Without omitting anything, retype the data that follows.
── Extracted entries ──
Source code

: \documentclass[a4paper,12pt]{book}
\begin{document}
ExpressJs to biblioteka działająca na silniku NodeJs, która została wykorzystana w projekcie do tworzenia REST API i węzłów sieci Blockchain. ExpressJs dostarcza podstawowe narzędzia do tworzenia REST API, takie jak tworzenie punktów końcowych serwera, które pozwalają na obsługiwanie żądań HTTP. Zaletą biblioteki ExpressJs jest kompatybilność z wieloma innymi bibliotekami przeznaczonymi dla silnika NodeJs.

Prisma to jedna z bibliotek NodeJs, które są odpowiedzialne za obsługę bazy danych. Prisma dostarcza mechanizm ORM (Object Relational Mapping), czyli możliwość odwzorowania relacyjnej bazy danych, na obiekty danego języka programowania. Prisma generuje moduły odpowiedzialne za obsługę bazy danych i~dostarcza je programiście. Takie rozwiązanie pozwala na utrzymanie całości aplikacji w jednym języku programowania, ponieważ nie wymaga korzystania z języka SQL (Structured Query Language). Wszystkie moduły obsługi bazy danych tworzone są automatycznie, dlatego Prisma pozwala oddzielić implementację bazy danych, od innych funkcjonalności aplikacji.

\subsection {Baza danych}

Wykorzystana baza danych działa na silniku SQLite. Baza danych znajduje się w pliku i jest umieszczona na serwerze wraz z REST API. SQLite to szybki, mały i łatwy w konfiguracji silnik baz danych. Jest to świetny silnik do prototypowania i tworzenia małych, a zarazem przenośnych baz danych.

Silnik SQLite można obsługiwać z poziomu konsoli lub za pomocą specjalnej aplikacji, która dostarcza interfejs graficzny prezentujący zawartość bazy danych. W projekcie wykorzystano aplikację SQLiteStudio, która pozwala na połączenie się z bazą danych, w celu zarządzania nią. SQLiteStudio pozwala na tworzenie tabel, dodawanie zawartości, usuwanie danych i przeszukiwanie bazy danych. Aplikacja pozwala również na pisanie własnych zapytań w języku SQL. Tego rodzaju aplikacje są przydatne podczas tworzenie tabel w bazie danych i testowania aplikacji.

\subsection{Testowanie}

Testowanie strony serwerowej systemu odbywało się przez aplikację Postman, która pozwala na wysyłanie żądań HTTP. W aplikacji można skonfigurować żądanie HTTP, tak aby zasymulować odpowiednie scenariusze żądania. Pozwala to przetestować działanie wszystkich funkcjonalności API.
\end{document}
───
▶ **Reply**:
Source code

: \documentclass[a4paper,12pt]{book}
\begin{document}
ExpressJs to biblioteka działająca na silniku NodeJs, która została wykorzystana w projekcie do tworzenia REST API i węzłów sieci Blockchain. ExpressJs dostarcza podstawowe narzędzia do tworzenia REST API, takie jak tworzenie punktów końcowych serwera, które pozwalają na obsługiwanie żądań HTTP. Zaletą biblioteki ExpressJs jest kompatybilność z wieloma innymi bibliotekami przeznaczonymi dla silnika NodeJs.

Prisma to jedna z bibliotek NodeJs, które są odpowiedzialne za obsługę bazy danych. Prisma dostarcza mechanizm ORM (Object Relational Mapping), czyli możliwość odwzorowania relacyjnej bazy danych, na obiekty danego języka programowania. Prisma generuje moduły odpowiedzialne za obsługę bazy danych i~dostarcza je programiście. Takie rozwiązanie pozwala na utrzymanie całości aplikacji w jednym języku programowania, ponieważ nie wymaga korzystania z języka SQL (Structured Query Language). Wszystkie moduły obsługi bazy danych tworzone są automatycznie, dlatego Prisma pozwala oddzielić implementację bazy danych, od innych funkcjonalności aplikacji.

\subsection {Baza danych}

Wykorzystana baza danych działa na silniku SQLite. Baza danych znajduje się w pliku i jest umieszczona na serwerze wraz z REST API. SQLite to szybki, mały i łatwy w konfiguracji silnik baz danych. Jest to świetny silnik do prototypowania i tworzenia małych, a zarazem przenośnych baz danych.

Silnik SQLite można obsługiwać z poziomu konsoli lub za pomocą specjalnej aplikacji, która dostarcza interfejs graficzny prezentujący zawartość bazy danych. W projekcie wykorzystano aplikację SQLiteStudio, która pozwala na połączenie się z bazą danych, w celu zarządzania nią. SQLiteStudio pozwala na tworzenie tabel, dodawanie zawartości, usuwanie danych i przeszukiwanie bazy danych. Aplikacja pozwala również na pisanie własnych zapytań w języku SQL. Tego rodzaju aplikacje są przydatne podczas tworzenie tabel w bazie danych i testowania aplikacji.

\subsection{Testowanie}

Testowanie strony serwerowej systemu odbywało się przez aplikację Postman, która pozwala na wysyłanie żądań HTTP. W aplikacji można skonfigurować żądanie HTTP, tak aby zasymulować odpowiednie scenariusze żądania. Pozwala to przetestować działanie wszystkich funkcjonalności API.
\end{document}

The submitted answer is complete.